Il libro si apre con due introduzioni. La prima dà un'informazione
sommaria sull'insediamento degli Israeliti in Canaan, molto diversa
da quella che si ha nel libro di Giosuè; la seconda offre
considerazioni teologico-morali riguardanti il periodo dei giudici.
La parte centrale è occupata dalla presentazione dei singoli
giudici, in numero di dodici, che gli studiosi dividono in
"maggiori" e "minori". Il libro si conclude con due appendici: la
prima contiene il racconto della migrazione della tribù di Dan, con
l'episodio del santuario privato di Mica e la fondazione del
santuario di Dan; la seconda appendice racconta il delitto compiuto
dagli uomini di Gàbaa e la punizione inflitta all'intera tribù di
Beniamino. Il libro può essere diviso in questo modo:
Due
introduzioni (1,1-3,6)
Storia dei giudici (3,7-16,31)
Due
Appendici (17,1-21,25).
Le caratteristiche
Il libro
dei Giudici contiene racconti di carattere diverso. Alcuni nascono
dai fatti avvenuti: così, il c. 1 ci dà informazioni
sull'insediamento in Canaan. Il ricordo dei giudici minori, cioè
Samgar, Tola, Iair, Ibsan, Elon, Abdon (3,31; 10,1-5; 12,8-15), è
dovuto a qualche elenco ufficiale antico. Nei capitoli dedicati a
Sansone la fantasia popolare, amante dello straordinario e del
folcloristico, ha un posto privilegiato. Nelle biografie dei giudici
maggiori è ben presente, in vari modi, la rielaborazione del
Deuteronomista. In modo analogo a quanto ha fatto in Giosuè, questo
autore estende a tutto Israele ciò che riguardava una o poche tribù.
Ricolloca l'azione dei giudici in un quadro cronologico, indicando
la durata della loro giudicatura in cifre spesso convenzionali:
venti, quaranta, ottanta anni.

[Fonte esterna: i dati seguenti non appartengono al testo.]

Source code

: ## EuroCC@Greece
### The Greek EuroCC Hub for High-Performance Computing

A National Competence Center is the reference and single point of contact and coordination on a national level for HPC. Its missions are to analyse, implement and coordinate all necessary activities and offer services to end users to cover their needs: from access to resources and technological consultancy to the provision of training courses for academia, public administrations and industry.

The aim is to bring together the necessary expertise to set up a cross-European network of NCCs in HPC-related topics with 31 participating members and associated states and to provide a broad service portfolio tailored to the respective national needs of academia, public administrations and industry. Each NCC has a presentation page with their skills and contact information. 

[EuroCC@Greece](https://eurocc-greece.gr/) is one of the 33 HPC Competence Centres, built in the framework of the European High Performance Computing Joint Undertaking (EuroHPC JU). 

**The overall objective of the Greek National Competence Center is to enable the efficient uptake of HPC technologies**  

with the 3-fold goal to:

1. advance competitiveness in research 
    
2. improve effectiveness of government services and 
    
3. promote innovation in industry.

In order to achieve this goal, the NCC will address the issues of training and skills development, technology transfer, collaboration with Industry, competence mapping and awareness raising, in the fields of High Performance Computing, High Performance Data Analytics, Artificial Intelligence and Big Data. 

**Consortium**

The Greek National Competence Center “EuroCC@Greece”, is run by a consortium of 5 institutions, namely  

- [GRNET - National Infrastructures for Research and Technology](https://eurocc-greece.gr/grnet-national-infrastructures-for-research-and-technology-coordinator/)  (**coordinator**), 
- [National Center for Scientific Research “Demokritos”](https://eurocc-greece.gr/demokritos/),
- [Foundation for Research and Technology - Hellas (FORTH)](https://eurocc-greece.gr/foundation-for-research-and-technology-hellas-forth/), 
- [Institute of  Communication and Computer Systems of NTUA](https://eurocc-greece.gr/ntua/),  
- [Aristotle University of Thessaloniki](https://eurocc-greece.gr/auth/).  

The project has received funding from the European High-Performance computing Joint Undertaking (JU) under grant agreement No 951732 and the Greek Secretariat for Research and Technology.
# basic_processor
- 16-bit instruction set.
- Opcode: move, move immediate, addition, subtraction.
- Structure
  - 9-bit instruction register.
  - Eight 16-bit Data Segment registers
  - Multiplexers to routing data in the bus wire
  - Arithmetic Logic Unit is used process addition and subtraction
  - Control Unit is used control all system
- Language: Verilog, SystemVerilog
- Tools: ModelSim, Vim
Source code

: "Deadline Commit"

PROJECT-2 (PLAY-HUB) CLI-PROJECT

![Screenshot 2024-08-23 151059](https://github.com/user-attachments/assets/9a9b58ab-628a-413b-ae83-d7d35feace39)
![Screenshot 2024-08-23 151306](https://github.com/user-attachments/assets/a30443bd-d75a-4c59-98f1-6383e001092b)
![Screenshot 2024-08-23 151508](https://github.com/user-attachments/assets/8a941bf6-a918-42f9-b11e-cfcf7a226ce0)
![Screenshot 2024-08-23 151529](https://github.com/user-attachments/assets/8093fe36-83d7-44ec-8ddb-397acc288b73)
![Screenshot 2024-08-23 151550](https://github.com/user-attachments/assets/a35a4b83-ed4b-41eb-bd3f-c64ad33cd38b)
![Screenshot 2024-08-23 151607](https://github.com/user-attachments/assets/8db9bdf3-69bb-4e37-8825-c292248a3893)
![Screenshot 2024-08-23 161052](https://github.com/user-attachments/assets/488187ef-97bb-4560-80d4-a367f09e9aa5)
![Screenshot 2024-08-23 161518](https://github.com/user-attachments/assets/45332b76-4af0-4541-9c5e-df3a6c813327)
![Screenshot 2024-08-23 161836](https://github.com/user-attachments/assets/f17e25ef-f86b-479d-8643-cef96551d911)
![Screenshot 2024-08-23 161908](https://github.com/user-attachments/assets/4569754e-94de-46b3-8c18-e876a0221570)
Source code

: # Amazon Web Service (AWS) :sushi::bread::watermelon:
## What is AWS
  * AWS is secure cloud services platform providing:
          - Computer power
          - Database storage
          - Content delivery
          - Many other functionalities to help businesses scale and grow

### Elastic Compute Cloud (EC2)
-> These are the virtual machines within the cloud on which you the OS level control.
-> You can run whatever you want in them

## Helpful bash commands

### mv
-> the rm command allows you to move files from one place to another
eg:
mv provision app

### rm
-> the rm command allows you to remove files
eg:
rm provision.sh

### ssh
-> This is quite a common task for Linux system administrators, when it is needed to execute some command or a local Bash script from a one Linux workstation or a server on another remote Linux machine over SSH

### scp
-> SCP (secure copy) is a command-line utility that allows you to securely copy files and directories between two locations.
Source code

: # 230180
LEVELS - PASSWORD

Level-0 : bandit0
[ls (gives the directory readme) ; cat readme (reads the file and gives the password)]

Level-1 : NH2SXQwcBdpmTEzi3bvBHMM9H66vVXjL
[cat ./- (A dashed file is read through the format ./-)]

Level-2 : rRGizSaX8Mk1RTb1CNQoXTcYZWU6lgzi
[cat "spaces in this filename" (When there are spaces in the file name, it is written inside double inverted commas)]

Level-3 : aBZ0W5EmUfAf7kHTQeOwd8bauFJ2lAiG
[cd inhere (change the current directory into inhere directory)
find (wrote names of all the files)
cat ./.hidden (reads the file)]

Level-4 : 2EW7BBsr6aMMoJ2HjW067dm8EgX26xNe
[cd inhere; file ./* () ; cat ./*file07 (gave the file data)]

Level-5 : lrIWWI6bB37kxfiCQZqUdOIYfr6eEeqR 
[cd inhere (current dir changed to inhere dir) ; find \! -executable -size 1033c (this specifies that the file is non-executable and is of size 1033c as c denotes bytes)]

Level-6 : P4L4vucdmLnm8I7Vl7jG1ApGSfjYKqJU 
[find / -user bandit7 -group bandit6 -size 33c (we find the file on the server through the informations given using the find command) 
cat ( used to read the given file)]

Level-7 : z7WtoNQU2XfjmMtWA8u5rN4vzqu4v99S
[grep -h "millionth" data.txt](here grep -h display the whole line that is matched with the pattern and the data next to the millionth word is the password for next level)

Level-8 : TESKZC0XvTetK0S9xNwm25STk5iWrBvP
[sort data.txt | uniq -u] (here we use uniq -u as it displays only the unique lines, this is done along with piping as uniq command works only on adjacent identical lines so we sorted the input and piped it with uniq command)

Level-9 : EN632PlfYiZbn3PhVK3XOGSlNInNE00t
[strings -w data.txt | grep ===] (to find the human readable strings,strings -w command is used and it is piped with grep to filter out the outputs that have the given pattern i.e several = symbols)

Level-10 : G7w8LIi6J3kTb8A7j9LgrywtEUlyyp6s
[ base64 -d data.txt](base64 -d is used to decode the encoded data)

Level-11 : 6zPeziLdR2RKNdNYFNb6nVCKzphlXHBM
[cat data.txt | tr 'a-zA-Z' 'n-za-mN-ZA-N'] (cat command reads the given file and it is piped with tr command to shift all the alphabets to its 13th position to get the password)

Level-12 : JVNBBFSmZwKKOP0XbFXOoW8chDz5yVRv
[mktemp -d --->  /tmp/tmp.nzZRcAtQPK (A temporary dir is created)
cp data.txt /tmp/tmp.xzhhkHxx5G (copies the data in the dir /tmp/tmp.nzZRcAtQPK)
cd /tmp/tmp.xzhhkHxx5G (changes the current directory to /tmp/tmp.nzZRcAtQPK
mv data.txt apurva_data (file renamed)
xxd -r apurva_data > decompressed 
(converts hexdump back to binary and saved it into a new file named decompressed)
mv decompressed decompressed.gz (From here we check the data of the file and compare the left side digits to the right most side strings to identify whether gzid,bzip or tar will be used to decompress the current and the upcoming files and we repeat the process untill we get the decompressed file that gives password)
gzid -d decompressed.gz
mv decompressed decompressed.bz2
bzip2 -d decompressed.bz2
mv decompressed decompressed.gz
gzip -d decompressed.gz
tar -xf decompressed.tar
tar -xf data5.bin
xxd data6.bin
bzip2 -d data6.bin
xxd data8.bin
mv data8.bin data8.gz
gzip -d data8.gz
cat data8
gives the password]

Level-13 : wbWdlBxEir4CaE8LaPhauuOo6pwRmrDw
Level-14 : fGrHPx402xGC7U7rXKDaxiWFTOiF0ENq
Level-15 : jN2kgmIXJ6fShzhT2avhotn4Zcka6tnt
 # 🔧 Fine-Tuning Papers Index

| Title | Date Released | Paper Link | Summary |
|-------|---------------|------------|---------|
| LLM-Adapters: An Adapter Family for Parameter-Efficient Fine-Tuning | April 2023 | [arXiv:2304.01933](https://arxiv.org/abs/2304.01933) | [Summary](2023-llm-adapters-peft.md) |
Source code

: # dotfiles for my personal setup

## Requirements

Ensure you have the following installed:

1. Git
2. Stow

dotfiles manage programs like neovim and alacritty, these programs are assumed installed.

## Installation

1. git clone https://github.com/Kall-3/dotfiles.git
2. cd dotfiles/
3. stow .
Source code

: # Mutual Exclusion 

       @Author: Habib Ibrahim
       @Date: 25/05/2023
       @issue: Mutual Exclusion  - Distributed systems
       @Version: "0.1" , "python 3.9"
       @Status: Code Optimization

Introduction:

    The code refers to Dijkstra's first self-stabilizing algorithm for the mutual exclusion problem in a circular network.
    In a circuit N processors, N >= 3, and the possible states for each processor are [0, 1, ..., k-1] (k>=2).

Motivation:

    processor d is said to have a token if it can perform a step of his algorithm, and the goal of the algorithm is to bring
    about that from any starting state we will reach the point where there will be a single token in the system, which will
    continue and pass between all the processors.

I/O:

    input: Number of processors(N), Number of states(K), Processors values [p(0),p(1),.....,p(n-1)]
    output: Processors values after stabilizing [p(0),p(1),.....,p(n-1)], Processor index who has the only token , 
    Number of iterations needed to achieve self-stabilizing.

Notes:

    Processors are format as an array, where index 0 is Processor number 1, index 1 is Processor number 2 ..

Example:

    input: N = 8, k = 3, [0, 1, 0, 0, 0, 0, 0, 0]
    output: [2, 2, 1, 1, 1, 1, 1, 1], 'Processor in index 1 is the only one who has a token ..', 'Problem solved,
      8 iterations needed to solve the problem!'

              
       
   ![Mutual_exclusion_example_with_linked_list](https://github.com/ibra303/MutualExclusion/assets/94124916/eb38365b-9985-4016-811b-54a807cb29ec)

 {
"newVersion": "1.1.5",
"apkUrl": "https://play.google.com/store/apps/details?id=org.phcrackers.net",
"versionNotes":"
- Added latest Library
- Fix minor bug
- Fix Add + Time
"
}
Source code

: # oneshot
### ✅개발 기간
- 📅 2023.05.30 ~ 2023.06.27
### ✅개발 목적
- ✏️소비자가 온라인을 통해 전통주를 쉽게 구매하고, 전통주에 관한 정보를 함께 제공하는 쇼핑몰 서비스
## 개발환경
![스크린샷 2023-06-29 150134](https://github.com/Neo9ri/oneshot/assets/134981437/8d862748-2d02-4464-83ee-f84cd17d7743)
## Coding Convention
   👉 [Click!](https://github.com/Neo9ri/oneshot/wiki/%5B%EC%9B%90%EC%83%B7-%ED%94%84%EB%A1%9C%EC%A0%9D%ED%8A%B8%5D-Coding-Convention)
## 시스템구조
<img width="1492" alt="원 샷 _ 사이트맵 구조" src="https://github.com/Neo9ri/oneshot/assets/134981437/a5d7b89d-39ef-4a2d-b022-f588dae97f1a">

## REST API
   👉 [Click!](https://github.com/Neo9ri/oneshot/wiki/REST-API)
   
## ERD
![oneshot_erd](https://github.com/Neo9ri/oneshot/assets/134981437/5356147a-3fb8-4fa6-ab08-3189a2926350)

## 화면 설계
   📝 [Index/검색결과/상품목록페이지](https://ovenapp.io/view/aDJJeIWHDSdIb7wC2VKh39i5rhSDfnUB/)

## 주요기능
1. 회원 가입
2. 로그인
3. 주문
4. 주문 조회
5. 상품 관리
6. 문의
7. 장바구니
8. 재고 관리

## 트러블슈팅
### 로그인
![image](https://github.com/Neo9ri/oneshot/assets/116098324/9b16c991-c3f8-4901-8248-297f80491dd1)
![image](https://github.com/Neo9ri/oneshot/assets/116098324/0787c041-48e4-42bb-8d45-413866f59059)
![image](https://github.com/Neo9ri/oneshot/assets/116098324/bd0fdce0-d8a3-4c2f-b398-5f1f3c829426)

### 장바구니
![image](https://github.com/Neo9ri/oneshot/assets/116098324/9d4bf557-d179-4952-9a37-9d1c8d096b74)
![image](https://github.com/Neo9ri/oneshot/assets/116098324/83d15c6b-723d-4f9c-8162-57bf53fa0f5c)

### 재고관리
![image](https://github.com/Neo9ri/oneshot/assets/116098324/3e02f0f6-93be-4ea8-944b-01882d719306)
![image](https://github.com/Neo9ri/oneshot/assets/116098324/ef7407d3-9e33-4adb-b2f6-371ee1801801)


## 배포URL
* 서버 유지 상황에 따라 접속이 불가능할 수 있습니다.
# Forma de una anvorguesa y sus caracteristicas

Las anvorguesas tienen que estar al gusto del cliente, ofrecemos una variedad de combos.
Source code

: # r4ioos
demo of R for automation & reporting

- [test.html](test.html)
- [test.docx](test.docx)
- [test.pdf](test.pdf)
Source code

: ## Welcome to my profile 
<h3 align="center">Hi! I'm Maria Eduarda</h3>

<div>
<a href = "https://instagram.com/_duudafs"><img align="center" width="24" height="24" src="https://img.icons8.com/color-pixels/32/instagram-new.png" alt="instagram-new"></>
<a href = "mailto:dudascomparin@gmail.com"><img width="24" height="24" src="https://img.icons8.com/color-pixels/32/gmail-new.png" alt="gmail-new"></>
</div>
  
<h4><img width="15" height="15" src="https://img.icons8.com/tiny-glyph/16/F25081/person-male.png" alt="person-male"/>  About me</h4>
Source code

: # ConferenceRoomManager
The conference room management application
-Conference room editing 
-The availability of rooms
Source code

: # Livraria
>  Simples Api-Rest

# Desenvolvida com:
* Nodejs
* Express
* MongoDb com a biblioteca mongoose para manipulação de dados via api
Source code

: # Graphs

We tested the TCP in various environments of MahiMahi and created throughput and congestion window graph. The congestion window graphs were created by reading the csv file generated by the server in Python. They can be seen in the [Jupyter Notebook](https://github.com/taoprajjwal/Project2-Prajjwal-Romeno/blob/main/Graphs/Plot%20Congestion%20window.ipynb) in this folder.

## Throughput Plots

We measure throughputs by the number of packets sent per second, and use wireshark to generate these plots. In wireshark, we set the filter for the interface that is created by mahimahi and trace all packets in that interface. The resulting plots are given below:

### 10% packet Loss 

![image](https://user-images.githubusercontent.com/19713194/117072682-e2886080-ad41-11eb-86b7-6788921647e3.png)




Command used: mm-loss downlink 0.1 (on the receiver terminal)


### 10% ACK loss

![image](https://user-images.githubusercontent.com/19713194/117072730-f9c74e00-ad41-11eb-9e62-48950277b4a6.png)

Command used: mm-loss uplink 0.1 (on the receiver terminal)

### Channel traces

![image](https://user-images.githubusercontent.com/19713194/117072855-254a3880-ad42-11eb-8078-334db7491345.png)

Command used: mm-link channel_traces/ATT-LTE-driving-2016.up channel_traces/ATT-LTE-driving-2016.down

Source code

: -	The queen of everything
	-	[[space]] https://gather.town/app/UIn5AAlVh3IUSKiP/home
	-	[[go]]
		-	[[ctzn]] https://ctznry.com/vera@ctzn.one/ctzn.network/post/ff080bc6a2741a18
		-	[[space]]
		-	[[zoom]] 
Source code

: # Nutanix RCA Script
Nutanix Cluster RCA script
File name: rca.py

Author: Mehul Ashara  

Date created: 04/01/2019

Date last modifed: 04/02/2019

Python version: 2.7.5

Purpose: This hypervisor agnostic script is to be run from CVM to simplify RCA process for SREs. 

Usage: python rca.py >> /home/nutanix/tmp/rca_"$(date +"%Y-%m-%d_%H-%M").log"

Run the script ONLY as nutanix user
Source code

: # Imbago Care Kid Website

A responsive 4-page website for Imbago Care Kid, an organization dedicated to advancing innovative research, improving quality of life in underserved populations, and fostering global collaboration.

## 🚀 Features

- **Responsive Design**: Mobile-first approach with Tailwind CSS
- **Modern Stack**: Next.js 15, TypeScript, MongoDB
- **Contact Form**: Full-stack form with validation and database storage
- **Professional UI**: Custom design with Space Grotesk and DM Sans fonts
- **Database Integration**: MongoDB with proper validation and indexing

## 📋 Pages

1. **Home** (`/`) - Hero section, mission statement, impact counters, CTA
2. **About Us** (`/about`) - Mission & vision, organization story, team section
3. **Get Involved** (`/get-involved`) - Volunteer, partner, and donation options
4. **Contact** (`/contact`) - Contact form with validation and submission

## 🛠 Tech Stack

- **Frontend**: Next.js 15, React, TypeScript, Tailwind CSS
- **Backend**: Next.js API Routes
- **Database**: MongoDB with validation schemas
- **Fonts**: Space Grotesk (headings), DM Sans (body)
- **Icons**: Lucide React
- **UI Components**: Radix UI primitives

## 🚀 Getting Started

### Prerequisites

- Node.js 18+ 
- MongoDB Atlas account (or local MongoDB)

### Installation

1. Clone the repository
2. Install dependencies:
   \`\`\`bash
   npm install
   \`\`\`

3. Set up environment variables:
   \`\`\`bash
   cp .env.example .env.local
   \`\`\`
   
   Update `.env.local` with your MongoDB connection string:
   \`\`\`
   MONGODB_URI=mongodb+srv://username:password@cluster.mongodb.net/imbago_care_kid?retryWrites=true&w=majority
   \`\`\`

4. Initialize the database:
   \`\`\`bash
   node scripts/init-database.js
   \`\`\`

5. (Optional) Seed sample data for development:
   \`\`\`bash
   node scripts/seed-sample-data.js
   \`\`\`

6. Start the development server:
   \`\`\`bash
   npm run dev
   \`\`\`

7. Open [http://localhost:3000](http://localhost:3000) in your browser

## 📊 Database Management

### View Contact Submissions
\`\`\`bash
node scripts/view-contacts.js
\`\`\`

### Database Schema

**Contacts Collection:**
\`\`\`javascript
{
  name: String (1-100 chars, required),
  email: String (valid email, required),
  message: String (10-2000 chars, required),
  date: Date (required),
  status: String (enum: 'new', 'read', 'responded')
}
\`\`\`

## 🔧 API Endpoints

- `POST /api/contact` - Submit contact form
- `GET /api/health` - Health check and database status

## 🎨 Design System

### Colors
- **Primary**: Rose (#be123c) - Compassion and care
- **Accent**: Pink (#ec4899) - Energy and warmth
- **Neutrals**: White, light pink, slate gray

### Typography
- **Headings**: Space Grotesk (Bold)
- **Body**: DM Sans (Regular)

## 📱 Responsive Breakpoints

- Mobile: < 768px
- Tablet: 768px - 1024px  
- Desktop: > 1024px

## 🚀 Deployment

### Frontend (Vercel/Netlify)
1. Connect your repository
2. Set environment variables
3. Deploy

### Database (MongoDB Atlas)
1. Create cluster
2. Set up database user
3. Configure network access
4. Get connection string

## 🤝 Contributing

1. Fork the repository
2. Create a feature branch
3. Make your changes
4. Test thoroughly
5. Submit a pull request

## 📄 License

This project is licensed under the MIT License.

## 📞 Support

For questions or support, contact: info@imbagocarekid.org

Attraverso la formulazione teorica
della seconda introduzione (2,6-3,6) e la concretezza della storia
dei giudici, il libro presenta le cause che portano Israele al suo
vero male, cioè all'allontanamento da Dio per servire i Baal e le
Astarti. Le biografie dei giudici maggiori sono caratterizzate da
quattro momenti, secondo una formulazione dovuta forse al redattore
deuteronomista: Israele pecca; Dio lo punisce con l'invasione di
nemici; nella sofferenza Israele implora aiuto dal suo Dio; infine,
Dio manda il giudice liberatore. Possiamo sintetizzare questi
momenti in quattro parole: peccato, castigo, pentimento, salvezza.
Il libro sottolinea inoltre che alcuni giudici vengono dotati dello
spirito del Signore, che li mette in grado di svolgere la loro
difficile missione. Si tratta di quattro giudici: Otnièl (3,10),
Gedeone (6,34), Iefte (11,29) e Sansone (14,6; 15,14), indicati
esplicitamente come le guide carismatiche d'Israele.
L'origine
Generazioni di ascoltatori e di lettori di parti di
questo libro si susseguirono per secoli, nella lunga fase che portò
progressivamente alla formazione del libro attuale. Come primo
riferimento essi ebbero forse il cantico di Dèbora (Gdc 5), uno dei
testi più antichi dell'AT. Generazioni successive accolsero le
riflessioni che autori deuteronomistici fecero alla luce degli
eventi. L'ultima stesura dovrebbe risalire all'epoca dell'esilio
babilonese o ai primi anni del dopo-esilio. La generazione deportata
a Babilonia rileggeva quei racconti, nella speranza che le veniva
dai giudici e dalla loro azione salvatrice.